When people talk about the coronavirus epidemic, it’s interesting to see that more data needs to be collected, more testing needs to be done, and the idea of using more data will change the results of these models.
So I don’t think people naturally gravitate toward data and analysis.
They naturally gravitate toward stories and ideas.
So, as I said before, it takes a unique mindset to be a data scientist.
But it also has the unique ability to compromise and embrace new ideas from data scientists so that executives can drive these initiatives.
Unfortunately, these are unusual human traits.”
“Humans are really bad at Numbers and patterns,” Schmarzo said. “If you need any proof, go to a Las Vegas casino and gamble.
It is said that gambling is a tax on people who are not good at mathematics.
In addition, many people are looking for magic in data analysis.
The problem, of course, is the term “magic”.
There’s nothing magical about data analysis. It’s hard work.
There’s nothing magical about what we’re doing in data science, just a lot of hard work.
It’s really a process and a mindset.
We’re going to explore a lot of different ideas, we’re going to try a lot of different things, we’re going to keep failing, we’re going to keep iterating, and we’re going to keep learning in the process.
And that’s why a lot of what we’re trying to do is get executives to think like data scientists.
We have a whole set of approaches to attracting senior executives.
How do you get business people to think like a data scientist who is already adopting data and analytics?
In many cases, it requires them not to know what they’ve done, to give up their old ways of working, and to be ready for a new learning process.”

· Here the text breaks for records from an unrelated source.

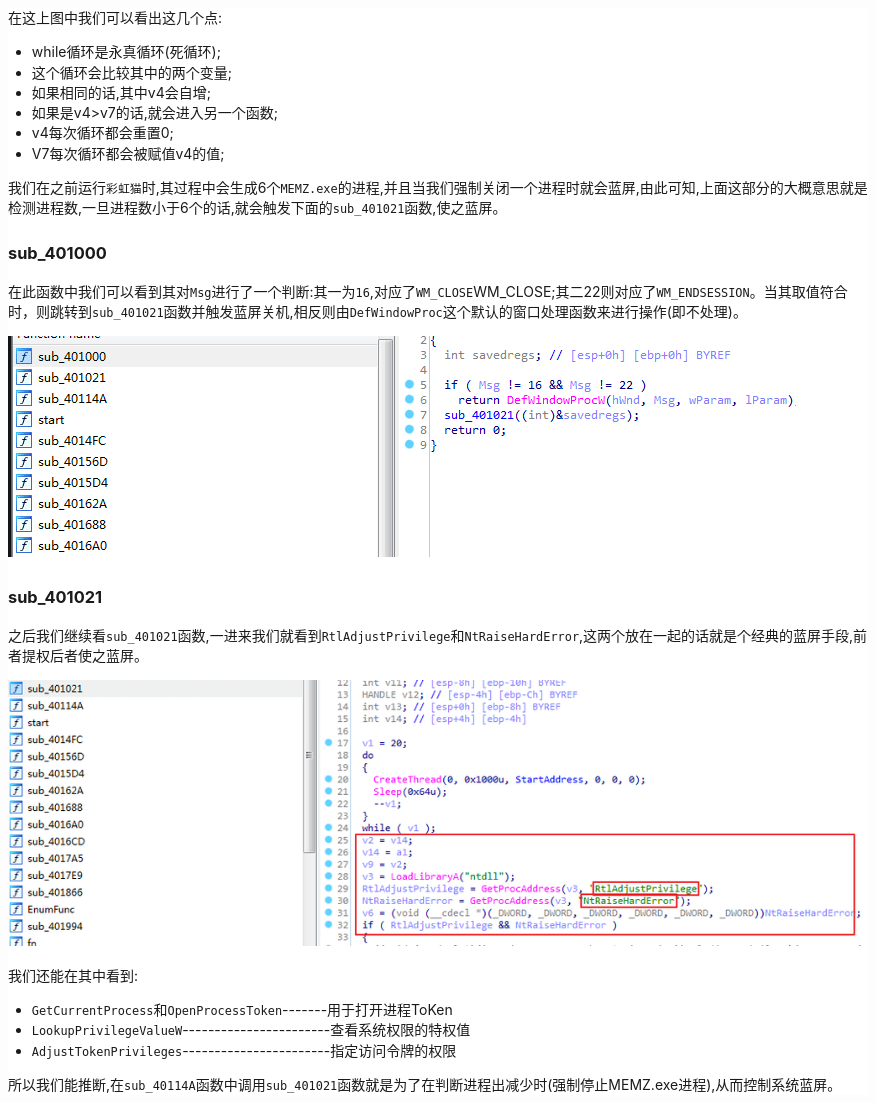 在这上图中我们可以看出这几个点:
- while循环是永真循环(死循环);
- 这个循环会比较其中的两个变量;
- 如果相同的话,其中v4会自增;
- 如果是v4>v7的话,就会进入另一个函数;
- v4每次循环都会重置0;
- V7每次循环都会被赋值v4的值;

我们在之前运行`彩虹猫`时,其过程中会生成6个`MEMZ.exe`的进程,并且当我们强制关闭一个进程时就会蓝屏,由此可知,上面这部分的大概意思就是检测进程数,一旦进程数小于6个的话,就会触发下面的`sub_401021`函数,使之蓝屏。


### sub_401000
在此函数中我们可以看到其对`Msg`进行了一个判断:其一为`16`,对应了`WM_CLOSE`WM_CLOSE;其二22则对应了`WM_ENDSESSION`。当其取值符合时，则跳转到`sub_401021`函数并触发蓝屏关机,相反则由`DefWindowProc`这个默认的窗口处理函数来进行操作(即不处理)。

![](./img/401000.png)


### sub_401021
之后我们继续看`sub_401021`函数,一进来我们就看到`RtlAdjustPrivilege`和`NtRaiseHardError`,这两个放在一起的话就是个经典的蓝屏手段,前者提权后者使之蓝屏。

![](./img/蓝屏.png)

我们还能在其中看到:
- `GetCurrentProcess`和`OpenProcessToken`-------用于打开进程ToKen
- `LookupPrivilegeValueW`-----------------------查看系统权限的特权值
- `AdjustTokenPrivileges`-----------------------指定访问令牌的权限

所以我们能推断,在`sub_40114A`函数中调用`sub_401021`函数就是为了在判断进程出减少时(强制停止MEMZ.exe进程),从而控制系统蓝屏。



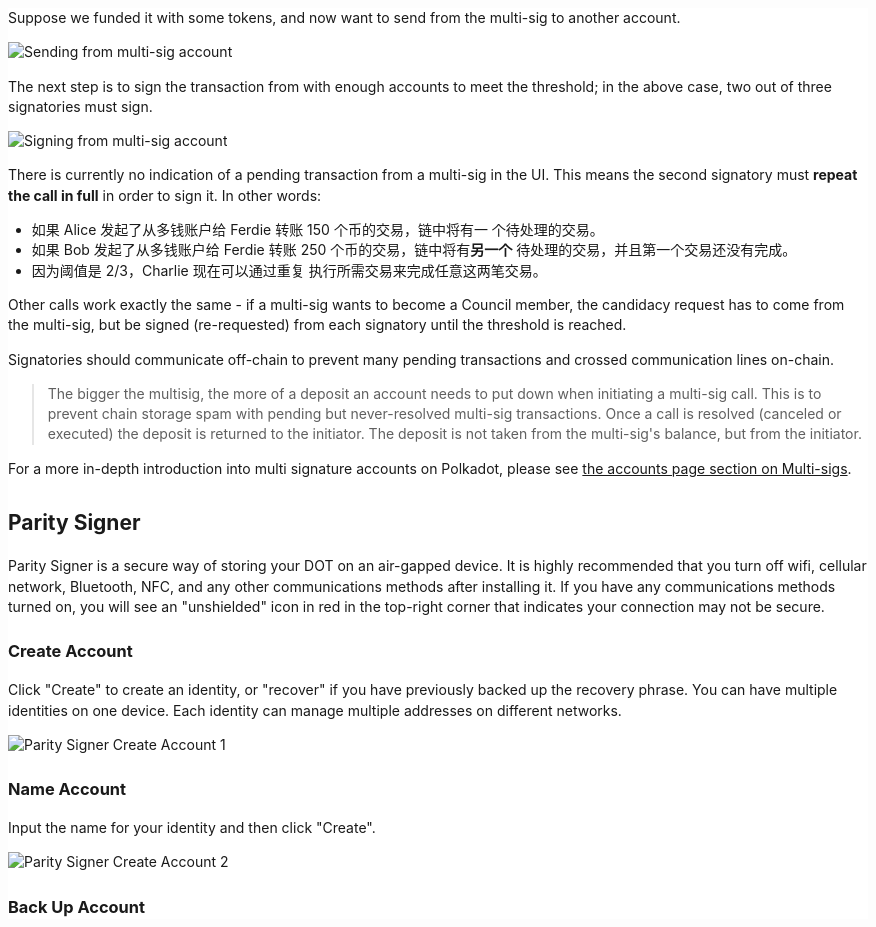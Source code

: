Suppose we funded it with some tokens, and now want to send from the multi-sig to another account.

![Sending from multi-sig account](/img/accounts/send-from-multi.png)

The next step is to sign the transaction from with enough accounts to meet the threshold; in the above case, two out of three signatories must sign.

![Signing from multi-sig account](/img/accounts/sign-from-multi-1.png)

There is currently no indication of a pending transaction from a multi-sig in the UI. This means the second signatory must **repeat the call in full** in order to sign it. In other words:

- 如果 Alice 发起了从多钱账户给 Ferdie 转账 150 个币的交易，链中将有一 个待处理的交易。
- 如果 Bob 发起了从多钱账户给 Ferdie 转账 250 个币的交易，链中将有**另一个** 待处理的交易，并且第一个交易还没有完成。
- 因为阈值是 2/3，Charlie 现在可以通过重复 执行所需交易来完成任意这两笔交易。

Other calls work exactly the same - if a multi-sig wants to become a Council member, the candidacy request has to come from the multi-sig, but be signed (re-requested) from each signatory until the threshold is reached.

Signatories should communicate off-chain to prevent many pending transactions and crossed communication lines on-chain.

> The bigger the multisig, the more of a deposit an account needs to put down when initiating a multi-sig call. This is to prevent chain storage spam with pending but never-resolved multi-sig transactions. Once a call is resolved (canceled or executed) the deposit is returned to the initiator. The deposit is not taken from the multi-sig's balance, but from the initiator.

For a more in-depth introduction into multi signature accounts on Polkadot, please see [the accounts page section on Multi-sigs](learn-accounts#multi-signature-accounts).

## Parity Signer

Parity Signer is a secure way of storing your DOT on an air-gapped device. It is highly recommended that you turn off wifi, cellular network, Bluetooth, NFC, and any other communications methods after installing it. If you have any communications methods turned on, you will see an "unshielded" icon in red in the top-right corner that indicates your connection may not be secure.

### Create Account

Click "Create" to create an identity, or "recover" if you have previously backed up the recovery phrase. You can have multiple identities on one device. Each identity can manage multiple addresses on different networks.

![Parity Signer Create Account 1](assets/accounts/ps-create-1.jpg)

### Name Account

Input the name for your identity and then click "Create".

![Parity Signer Create Account 2](assets/accounts/ps-create-2.jpg)

### Back Up Account
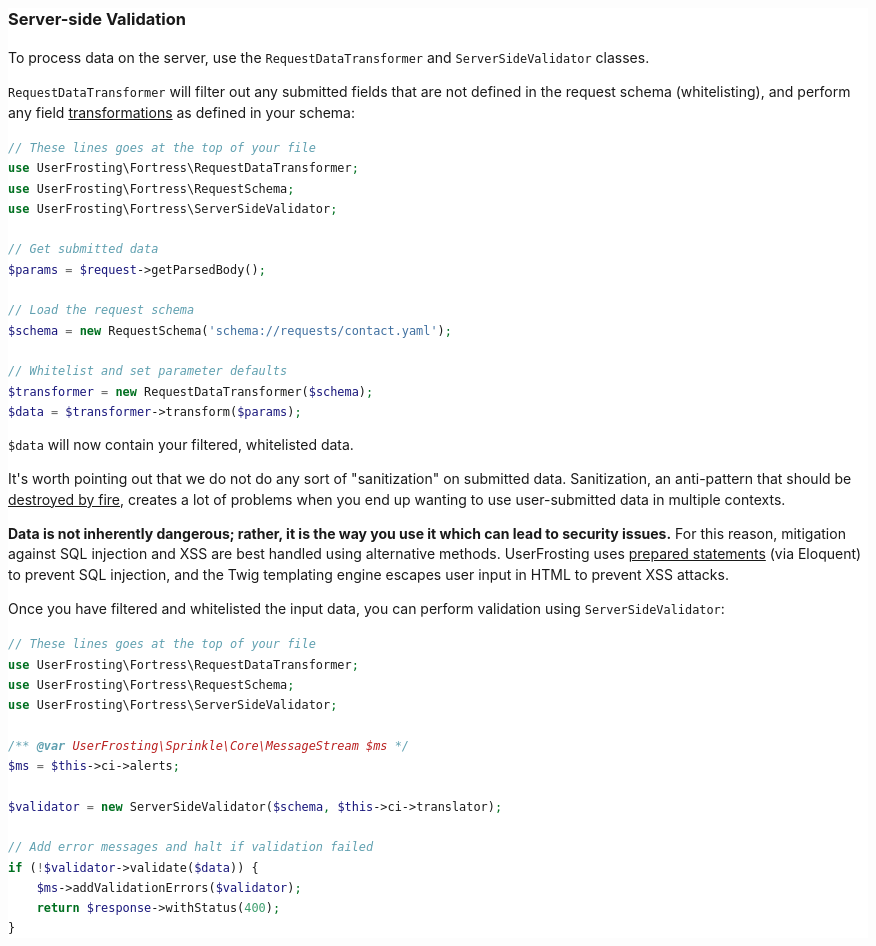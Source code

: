 ### Server-side Validation

To process data on the server, use the `RequestDataTransformer` and `ServerSideValidator` classes.

`RequestDataTransformer` will filter out any submitted fields that are not defined in the request schema (whitelisting), and perform any field [transformations](#transformations) as defined in your schema:

```php
// These lines goes at the top of your file
use UserFrosting\Fortress\RequestDataTransformer;
use UserFrosting\Fortress\RequestSchema;
use UserFrosting\Fortress\ServerSideValidator;

// Get submitted data
$params = $request->getParsedBody();

// Load the request schema
$schema = new RequestSchema('schema://requests/contact.yaml');

// Whitelist and set parameter defaults
$transformer = new RequestDataTransformer($schema);
$data = $transformer->transform($params);
```

`$data` will now contain your filtered, whitelisted data.

It's worth pointing out that we do not do any sort of "sanitization" on submitted data.  Sanitization, an anti-pattern that should be [destroyed by fire](http://security.stackexchange.com/questions/42498/which-is-the-best-way-to-sanitize-user-input-in-php/42521#42521), creates a lot of problems when you end up wanting to use user-submitted data in multiple contexts.

**Data is not inherently dangerous; rather, it is the way you use it which can lead to security issues.**  For this reason, mitigation against SQL injection and XSS are best handled using alternative methods.  UserFrosting uses [prepared statements](http://php.net/manual/en/pdo.prepared-statements.php) (via Eloquent) to prevent SQL injection, and the Twig templating engine escapes user input in HTML to prevent XSS attacks.

Once you have filtered and whitelisted the input data, you can perform validation using `ServerSideValidator`:

```php
// These lines goes at the top of your file
use UserFrosting\Fortress\RequestDataTransformer;
use UserFrosting\Fortress\RequestSchema;
use UserFrosting\Fortress\ServerSideValidator;

/** @var UserFrosting\Sprinkle\Core\MessageStream $ms */
$ms = $this->ci->alerts;

$validator = new ServerSideValidator($schema, $this->ci->translator);

// Add error messages and halt if validation failed
if (!$validator->validate($data)) {
    $ms->addValidationErrors($validator);
    return $response->withStatus(400);
}
```

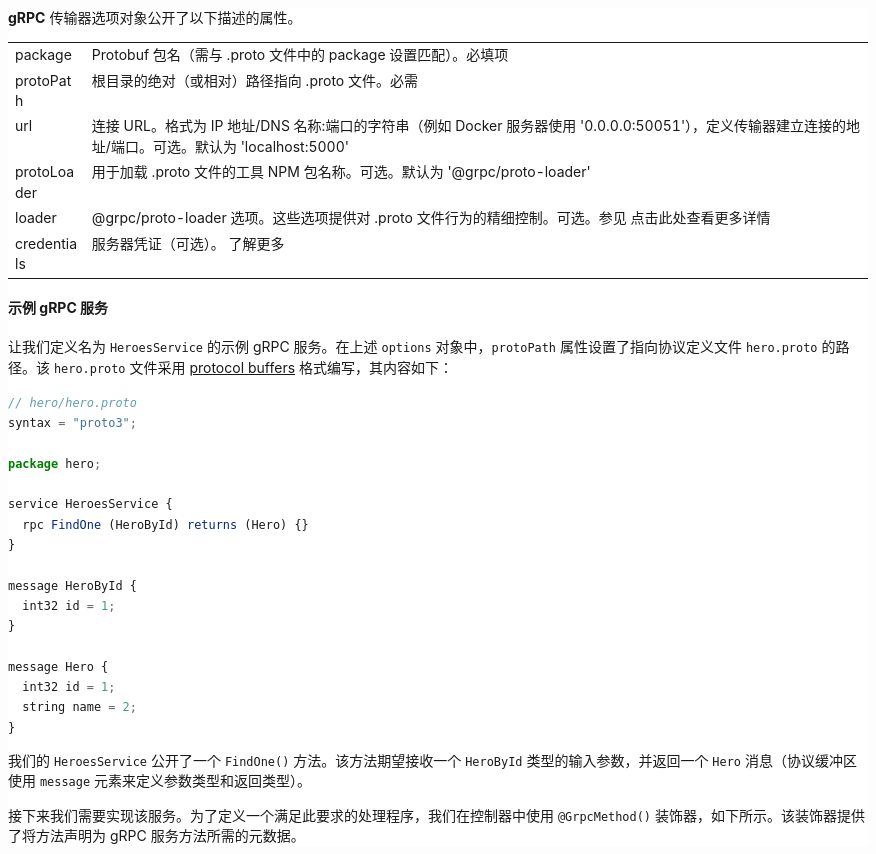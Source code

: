 **gRPC** 传输器选项对象公开了以下描述的属性。

<table data-immersive-translate-walked="cdf73175-5176-4326-987d-8f576d26ff4b"><tbody data-immersive-translate-walked="cdf73175-5176-4326-987d-8f576d26ff4b"><tr data-immersive-translate-walked="cdf73175-5176-4326-987d-8f576d26ff4b"><td data-immersive-translate-walked="cdf73175-5176-4326-987d-8f576d26ff4b">package</td><td data-immersive-translate-walked="cdf73175-5176-4326-987d-8f576d26ff4b" data-immersive-translate-paragraph="1">Protobuf 包名（需与 .proto 文件中的 package 设置匹配）。必填项</td></tr><tr data-immersive-translate-walked="cdf73175-5176-4326-987d-8f576d26ff4b"><td data-immersive-translate-walked="cdf73175-5176-4326-987d-8f576d26ff4b">protoPath</td><td data-immersive-translate-walked="cdf73175-5176-4326-987d-8f576d26ff4b" data-immersive-translate-paragraph="1">根目录的绝对（或相对）路径指向 .proto 文件。必需</td></tr><tr data-immersive-translate-walked="cdf73175-5176-4326-987d-8f576d26ff4b"><td data-immersive-translate-walked="cdf73175-5176-4326-987d-8f576d26ff4b">url</td><td data-immersive-translate-walked="cdf73175-5176-4326-987d-8f576d26ff4b" data-immersive-translate-paragraph="1">连接 URL。格式为 IP 地址/DNS 名称:端口的字符串（例如 Docker 服务器使用 '0.0.0.0:50051'），定义传输器建立连接的地址/端口。可选。默认为 'localhost:5000'</td></tr><tr data-immersive-translate-walked="cdf73175-5176-4326-987d-8f576d26ff4b"><td data-immersive-translate-walked="cdf73175-5176-4326-987d-8f576d26ff4b">protoLoader</td><td data-immersive-translate-walked="cdf73175-5176-4326-987d-8f576d26ff4b" data-immersive-translate-paragraph="1">用于加载 .proto 文件的工具 NPM 包名称。可选。默认为 '@grpc/proto-loader'</td></tr><tr data-immersive-translate-walked="cdf73175-5176-4326-987d-8f576d26ff4b"><td data-immersive-translate-walked="cdf73175-5176-4326-987d-8f576d26ff4b">loader</td><td data-immersive-translate-walked="cdf73175-5176-4326-987d-8f576d26ff4b" data-immersive-translate-paragraph="1">@grpc/proto-loader 选项。这些选项提供对 .proto 文件行为的精细控制。可选。参见 点击此处查看更多详情</td></tr><tr data-immersive-translate-walked="cdf73175-5176-4326-987d-8f576d26ff4b"><td data-immersive-translate-walked="cdf73175-5176-4326-987d-8f576d26ff4b">credentials</td><td data-immersive-translate-walked="cdf73175-5176-4326-987d-8f576d26ff4b" data-immersive-translate-paragraph="1">服务器凭证（可选）。 了解更多</td></tr></tbody></table>

#### 示例 gRPC 服务

让我们定义名为 `HeroesService` 的示例 gRPC 服务。在上述 `options` 对象中，`protoPath` 属性设置了指向协议定义文件 `hero.proto` 的路径。该 `hero.proto` 文件采用 [protocol buffers](https://developers.google.com/protocol-buffers) 格式编写，其内容如下：

```typescript
// hero/hero.proto
syntax = "proto3";

package hero;

service HeroesService {
  rpc FindOne (HeroById) returns (Hero) {}
}

message HeroById {
  int32 id = 1;
}

message Hero {
  int32 id = 1;
  string name = 2;
}
```

我们的 `HeroesService` 公开了一个 `FindOne()` 方法。该方法期望接收一个 `HeroById` 类型的输入参数，并返回一个 `Hero` 消息（协议缓冲区使用 `message` 元素来定义参数类型和返回类型）。

接下来我们需要实现该服务。为了定义一个满足此要求的处理程序，我们在控制器中使用 `@GrpcMethod()` 装饰器，如下所示。该装饰器提供了将方法声明为 gRPC 服务方法所需的元数据。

“I think it’s because people are bad at Numbers,” Mann says. “People who are good at Excel these days are data scientists, so to speak.
But I think the toolset adopted is also partially flawed.
Because data scientists are very smart people, they don’t mind working with complex and difficult toolsets.
I think as an IT leader, you need to create a simpler toolset.
One of the things we’re doing is getting people to plug open source algorithms into machine learning toolkits.
So people don’t have to be data scientists to adopt data science.
I think as leaders in IT and data, we can do a lot to make data science more accessible.”